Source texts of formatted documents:
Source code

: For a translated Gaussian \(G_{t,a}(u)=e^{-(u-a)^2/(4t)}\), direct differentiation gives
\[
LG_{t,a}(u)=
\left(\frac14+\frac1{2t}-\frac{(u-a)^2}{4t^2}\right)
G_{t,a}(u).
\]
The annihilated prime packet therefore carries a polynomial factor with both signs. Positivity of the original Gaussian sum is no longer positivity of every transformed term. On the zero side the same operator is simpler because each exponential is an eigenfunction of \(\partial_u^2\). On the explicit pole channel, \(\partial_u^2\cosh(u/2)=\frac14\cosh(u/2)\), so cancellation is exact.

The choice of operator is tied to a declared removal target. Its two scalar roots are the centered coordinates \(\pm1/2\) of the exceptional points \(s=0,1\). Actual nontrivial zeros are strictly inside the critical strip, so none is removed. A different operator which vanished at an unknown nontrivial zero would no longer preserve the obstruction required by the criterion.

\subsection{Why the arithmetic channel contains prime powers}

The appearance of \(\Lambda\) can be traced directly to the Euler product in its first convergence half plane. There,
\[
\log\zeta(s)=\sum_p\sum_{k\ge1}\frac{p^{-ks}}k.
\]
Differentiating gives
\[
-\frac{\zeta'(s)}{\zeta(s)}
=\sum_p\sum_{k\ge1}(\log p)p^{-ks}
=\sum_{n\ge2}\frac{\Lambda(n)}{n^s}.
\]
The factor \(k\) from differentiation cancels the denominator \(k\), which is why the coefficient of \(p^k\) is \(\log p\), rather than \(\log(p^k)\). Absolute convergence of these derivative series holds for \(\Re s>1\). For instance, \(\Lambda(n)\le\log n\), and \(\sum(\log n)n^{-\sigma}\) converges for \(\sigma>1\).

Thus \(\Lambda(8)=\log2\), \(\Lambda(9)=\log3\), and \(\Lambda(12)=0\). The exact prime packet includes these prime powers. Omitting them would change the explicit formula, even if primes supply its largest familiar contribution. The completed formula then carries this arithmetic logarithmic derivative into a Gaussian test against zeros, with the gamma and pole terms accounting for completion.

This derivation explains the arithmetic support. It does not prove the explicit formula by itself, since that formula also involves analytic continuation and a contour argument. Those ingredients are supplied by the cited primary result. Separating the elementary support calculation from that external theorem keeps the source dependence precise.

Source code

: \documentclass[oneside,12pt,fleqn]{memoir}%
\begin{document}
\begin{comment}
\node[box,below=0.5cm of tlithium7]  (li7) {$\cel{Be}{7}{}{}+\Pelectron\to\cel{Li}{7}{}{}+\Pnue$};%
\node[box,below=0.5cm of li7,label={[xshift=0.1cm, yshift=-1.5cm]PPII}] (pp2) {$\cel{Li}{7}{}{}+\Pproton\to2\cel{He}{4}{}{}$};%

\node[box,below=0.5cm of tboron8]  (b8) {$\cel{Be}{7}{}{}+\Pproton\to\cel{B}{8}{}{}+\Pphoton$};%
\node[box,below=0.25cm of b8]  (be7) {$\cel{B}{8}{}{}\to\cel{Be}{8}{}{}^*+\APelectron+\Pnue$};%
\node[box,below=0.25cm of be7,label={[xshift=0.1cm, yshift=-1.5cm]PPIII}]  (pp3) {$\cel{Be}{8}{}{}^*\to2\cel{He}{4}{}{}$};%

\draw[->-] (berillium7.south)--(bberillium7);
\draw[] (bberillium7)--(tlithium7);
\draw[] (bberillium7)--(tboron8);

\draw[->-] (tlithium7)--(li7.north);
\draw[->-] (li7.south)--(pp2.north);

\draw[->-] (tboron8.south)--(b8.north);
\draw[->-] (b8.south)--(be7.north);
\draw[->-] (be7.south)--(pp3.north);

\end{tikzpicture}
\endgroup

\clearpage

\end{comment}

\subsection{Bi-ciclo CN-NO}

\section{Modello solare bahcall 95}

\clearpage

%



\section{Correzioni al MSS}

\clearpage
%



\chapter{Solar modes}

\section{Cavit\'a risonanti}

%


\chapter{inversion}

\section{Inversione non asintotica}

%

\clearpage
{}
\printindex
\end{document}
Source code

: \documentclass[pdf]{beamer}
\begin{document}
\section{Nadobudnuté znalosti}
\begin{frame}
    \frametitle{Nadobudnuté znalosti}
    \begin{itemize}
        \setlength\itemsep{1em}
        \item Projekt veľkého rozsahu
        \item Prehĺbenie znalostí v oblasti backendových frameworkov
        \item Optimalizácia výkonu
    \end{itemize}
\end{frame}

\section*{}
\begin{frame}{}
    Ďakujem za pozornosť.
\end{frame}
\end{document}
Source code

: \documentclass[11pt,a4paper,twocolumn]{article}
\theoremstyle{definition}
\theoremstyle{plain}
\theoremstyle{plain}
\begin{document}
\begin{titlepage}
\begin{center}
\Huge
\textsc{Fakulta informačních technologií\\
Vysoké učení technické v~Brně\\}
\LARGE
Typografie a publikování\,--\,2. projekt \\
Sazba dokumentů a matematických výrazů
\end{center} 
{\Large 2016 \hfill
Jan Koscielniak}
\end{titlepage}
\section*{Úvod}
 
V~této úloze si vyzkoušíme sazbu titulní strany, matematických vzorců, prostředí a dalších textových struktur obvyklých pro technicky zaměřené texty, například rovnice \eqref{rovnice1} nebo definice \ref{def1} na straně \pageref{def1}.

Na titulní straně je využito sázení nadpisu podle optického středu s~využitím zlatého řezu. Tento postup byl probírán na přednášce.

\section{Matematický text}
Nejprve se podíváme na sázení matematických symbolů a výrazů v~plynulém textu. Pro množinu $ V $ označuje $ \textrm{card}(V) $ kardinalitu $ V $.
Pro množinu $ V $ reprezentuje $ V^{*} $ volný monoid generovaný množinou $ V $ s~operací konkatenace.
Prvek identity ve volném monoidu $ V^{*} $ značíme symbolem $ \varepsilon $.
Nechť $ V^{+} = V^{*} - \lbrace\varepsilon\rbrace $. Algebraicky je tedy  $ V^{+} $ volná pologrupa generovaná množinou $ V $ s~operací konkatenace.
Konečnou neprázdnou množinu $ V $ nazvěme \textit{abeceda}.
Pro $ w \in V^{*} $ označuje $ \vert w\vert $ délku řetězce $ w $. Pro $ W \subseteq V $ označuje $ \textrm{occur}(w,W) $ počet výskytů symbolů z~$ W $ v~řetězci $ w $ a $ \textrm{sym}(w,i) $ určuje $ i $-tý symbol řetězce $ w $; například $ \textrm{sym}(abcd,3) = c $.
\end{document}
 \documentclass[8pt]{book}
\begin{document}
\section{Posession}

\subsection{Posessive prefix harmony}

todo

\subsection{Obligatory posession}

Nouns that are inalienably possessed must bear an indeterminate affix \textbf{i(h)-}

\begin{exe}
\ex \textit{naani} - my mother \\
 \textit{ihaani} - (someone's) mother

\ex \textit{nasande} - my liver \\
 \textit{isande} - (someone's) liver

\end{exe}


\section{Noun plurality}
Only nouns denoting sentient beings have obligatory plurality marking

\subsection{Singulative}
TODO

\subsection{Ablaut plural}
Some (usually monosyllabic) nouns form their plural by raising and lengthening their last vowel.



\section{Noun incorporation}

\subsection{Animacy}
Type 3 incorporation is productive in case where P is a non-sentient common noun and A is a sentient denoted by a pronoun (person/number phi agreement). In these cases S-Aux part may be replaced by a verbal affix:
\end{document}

Task to complete: Your answer should be the records above, set down exactly.

Answer for this exercise:
Source code

: For a translated Gaussian \(G_{t,a}(u)=e^{-(u-a)^2/(4t)}\), direct differentiation gives
\[
LG_{t,a}(u)=
\left(\frac14+\frac1{2t}-\frac{(u-a)^2}{4t^2}\right)
G_{t,a}(u).
\]
The annihilated prime packet therefore carries a polynomial factor with both signs. Positivity of the original Gaussian sum is no longer positivity of every transformed term. On the zero side the same operator is simpler because each exponential is an eigenfunction of \(\partial_u^2\). On the explicit pole channel, \(\partial_u^2\cosh(u/2)=\frac14\cosh(u/2)\), so cancellation is exact.

The choice of operator is tied to a declared removal target. Its two scalar roots are the centered coordinates \(\pm1/2\) of the exceptional points \(s=0,1\). Actual nontrivial zeros are strictly inside the critical strip, so none is removed. A different operator which vanished at an unknown nontrivial zero would no longer preserve the obstruction required by the criterion.

\subsection{Why the arithmetic channel contains prime powers}

The appearance of \(\Lambda\) can be traced directly to the Euler product in its first convergence half plane. There,
\[
\log\zeta(s)=\sum_p\sum_{k\ge1}\frac{p^{-ks}}k.
\]
Differentiating gives
\[
-\frac{\zeta'(s)}{\zeta(s)}
=\sum_p\sum_{k\ge1}(\log p)p^{-ks}
=\sum_{n\ge2}\frac{\Lambda(n)}{n^s}.
\]
The factor \(k\) from differentiation cancels the denominator \(k\), which is why the coefficient of \(p^k\) is \(\log p\), rather than \(\log(p^k)\). Absolute convergence of these derivative series holds for \(\Re s>1\). For instance, \(\Lambda(n)\le\log n\), and \(\sum(\log n)n^{-\sigma}\) converges for \(\sigma>1\).

Thus \(\Lambda(8)=\log2\), \(\Lambda(9)=\log3\), and \(\Lambda(12)=0\). The exact prime packet includes these prime powers. Omitting them would change the explicit formula, even if primes supply its largest familiar contribution. The completed formula then carries this arithmetic logarithmic derivative into a Gaussian test against zeros, with the gamma and pole terms accounting for completion.

This derivation explains the arithmetic support. It does not prove the explicit formula by itself, since that formula also involves analytic continuation and a contour argument. Those ingredients are supplied by the cited primary result. Separating the elementary support calculation from that external theorem keeps the source dependence precise.

Source code

: \documentclass[oneside,12pt,fleqn]{memoir}%
\begin{document}
\begin{comment}
\node[box,below=0.5cm of tlithium7]  (li7) {$\cel{Be}{7}{}{}+\Pelectron\to\cel{Li}{7}{}{}+\Pnue$};%
\node[box,below=0.5cm of li7,label={[xshift=0.1cm, yshift=-1.5cm]PPII}] (pp2) {$\cel{Li}{7}{}{}+\Pproton\to2\cel{He}{4}{}{}$};%

\node[box,below=0.5cm of tboron8]  (b8) {$\cel{Be}{7}{}{}+\Pproton\to\cel{B}{8}{}{}+\Pphoton$};%
\node[box,below=0.25cm of b8]  (be7) {$\cel{B}{8}{}{}\to\cel{Be}{8}{}{}^*+\APelectron+\Pnue$};%
\node[box,below=0.25cm of be7,label={[xshift=0.1cm, yshift=-1.5cm]PPIII}]  (pp3) {$\cel{Be}{8}{}{}^*\to2\cel{He}{4}{}{}$};%

\draw[->-] (berillium7.south)--(bberillium7);
\draw[] (bberillium7)--(tlithium7);
\draw[] (bberillium7)--(tboron8);

\draw[->-] (tlithium7)--(li7.north);
\draw[->-] (li7.south)--(pp2.north);

\draw[->-] (tboron8.south)--(b8.north);
\draw[->-] (b8.south)--(be7.north);
\draw[->-] (be7.south)--(pp3.north);

\end{tikzpicture}
\endgroup

\clearpage

\end{comment}

\subsection{Bi-ciclo CN-NO}

\section{Modello solare bahcall 95}

\clearpage

%



\section{Correzioni al MSS}

\clearpage
%



\chapter{Solar modes}

\section{Cavit\'a risonanti}

%


\chapter{inversion}

\section{Inversione non asintotica}

%

\clearpage
{}
\printindex
\end{document}
Source code

: \documentclass[pdf]{beamer}
\begin{document}
\section{Nadobudnuté znalosti}
\begin{frame}
    \frametitle{Nadobudnuté znalosti}
    \begin{itemize}
        \setlength\itemsep{1em}
        \item Projekt veľkého rozsahu
        \item Prehĺbenie znalostí v oblasti backendových frameworkov
        \item Optimalizácia výkonu
    \end{itemize}
\end{frame}

\section*{}
\begin{frame}{}
    Ďakujem za pozornosť.
\end{frame}
\end{document}
Source code

: \documentclass[11pt,a4paper,twocolumn]{article}
\theoremstyle{definition}
\theoremstyle{plain}
\theoremstyle{plain}
\begin{document}
\begin{titlepage}
\begin{center}
\Huge
\textsc{Fakulta informačních technologií\\
Vysoké učení technické v~Brně\\}
\LARGE
Typografie a publikování\,--\,2. projekt \\
Sazba dokumentů a matematických výrazů
\end{center} 
{\Large 2016 \hfill
Jan Koscielniak}
\end{titlepage}
\section*{Úvod}
 
V~této úloze si vyzkoušíme sazbu titulní strany, matematických vzorců, prostředí a dalších textových struktur obvyklých pro technicky zaměřené texty, například rovnice \eqref{rovnice1} nebo definice \ref{def1} na straně \pageref{def1}.

Na titulní straně je využito sázení nadpisu podle optického středu s~využitím zlatého řezu. Tento postup byl probírán na přednášce.

\section{Matematický text}
Nejprve se podíváme na sázení matematických symbolů a výrazů v~plynulém textu. Pro množinu $ V $ označuje $ \textrm{card}(V) $ kardinalitu $ V $.
Pro množinu $ V $ reprezentuje $ V^{*} $ volný monoid generovaný množinou $ V $ s~operací konkatenace.
Prvek identity ve volném monoidu $ V^{*} $ značíme symbolem $ \varepsilon $.
Nechť $ V^{+} = V^{*} - \lbrace\varepsilon\rbrace $. Algebraicky je tedy  $ V^{+} $ volná pologrupa generovaná množinou $ V $ s~operací konkatenace.
Konečnou neprázdnou množinu $ V $ nazvěme \textit{abeceda}.
Pro $ w \in V^{*} $ označuje $ \vert w\vert $ délku řetězce $ w $. Pro $ W \subseteq V $ označuje $ \textrm{occur}(w,W) $ počet výskytů symbolů z~$ W $ v~řetězci $ w $ a $ \textrm{sym}(w,i) $ určuje $ i $-tý symbol řetězce $ w $; například $ \textrm{sym}(abcd,3) = c $.
\end{document}
 \documentclass[8pt]{book}
\begin{document}
\section{Posession}

\subsection{Posessive prefix harmony}

todo

\subsection{Obligatory posession}

Nouns that are inalienably possessed must bear an indeterminate affix \textbf{i(h)-}

\begin{exe}
\ex \textit{naani} - my mother \\
 \textit{ihaani} - (someone's) mother

\ex \textit{nasande} - my liver \\
 \textit{isande} - (someone's) liver

\end{exe}


\section{Noun plurality}
Only nouns denoting sentient beings have obligatory plurality marking

\subsection{Singulative}
TODO

\subsection{Ablaut plural}
Some (usually monosyllabic) nouns form their plural by raising and lengthening their last vowel.



\section{Noun incorporation}

\subsection{Animacy}
Type 3 incorporation is productive in case where P is a non-sentient common noun and A is a sentient denoted by a pronoun (person/number phi agreement). In these cases S-Aux part may be replaced by a verbal affix:
\end{document}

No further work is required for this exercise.